| What you should do |
A complete answer includes every line below with the word "Atom".

(Collection entries)

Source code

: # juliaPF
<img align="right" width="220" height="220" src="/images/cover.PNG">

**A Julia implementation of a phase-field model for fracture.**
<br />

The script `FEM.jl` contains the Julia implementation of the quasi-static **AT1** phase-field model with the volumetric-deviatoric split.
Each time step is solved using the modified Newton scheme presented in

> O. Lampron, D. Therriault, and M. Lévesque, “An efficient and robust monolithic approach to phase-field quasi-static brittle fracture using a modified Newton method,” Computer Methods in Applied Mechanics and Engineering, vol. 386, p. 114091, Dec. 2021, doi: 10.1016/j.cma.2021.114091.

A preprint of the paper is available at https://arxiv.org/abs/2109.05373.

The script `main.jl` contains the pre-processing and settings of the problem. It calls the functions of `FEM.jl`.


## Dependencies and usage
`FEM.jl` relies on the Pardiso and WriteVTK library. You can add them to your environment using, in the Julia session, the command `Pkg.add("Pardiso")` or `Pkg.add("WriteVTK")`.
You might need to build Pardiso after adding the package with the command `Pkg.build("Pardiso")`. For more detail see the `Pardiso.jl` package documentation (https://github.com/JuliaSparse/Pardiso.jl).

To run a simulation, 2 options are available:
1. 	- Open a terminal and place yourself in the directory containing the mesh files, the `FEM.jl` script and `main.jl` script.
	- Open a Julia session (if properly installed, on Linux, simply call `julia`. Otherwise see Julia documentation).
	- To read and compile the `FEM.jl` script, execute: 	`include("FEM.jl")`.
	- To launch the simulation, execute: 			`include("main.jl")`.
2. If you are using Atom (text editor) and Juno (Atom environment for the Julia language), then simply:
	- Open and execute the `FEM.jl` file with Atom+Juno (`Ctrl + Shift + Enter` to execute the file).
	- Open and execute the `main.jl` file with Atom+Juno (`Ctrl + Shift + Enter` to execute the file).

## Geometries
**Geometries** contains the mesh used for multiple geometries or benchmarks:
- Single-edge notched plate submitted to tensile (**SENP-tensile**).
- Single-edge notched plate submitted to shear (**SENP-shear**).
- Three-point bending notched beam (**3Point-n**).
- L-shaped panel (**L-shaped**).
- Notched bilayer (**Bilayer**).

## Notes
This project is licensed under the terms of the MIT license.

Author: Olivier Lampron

| Output for this exercise |
2. If you are using Atom (text editor) and Juno (Atom environment for the Julia language), then simply:
	- Open and execute the `FEM.jl` file with Atom+Juno (`Ctrl + Shift + Enter` to execute the file).
	- Open and execute the `main.jl` file with Atom+Juno (`Ctrl + Shift + Enter` to execute the file).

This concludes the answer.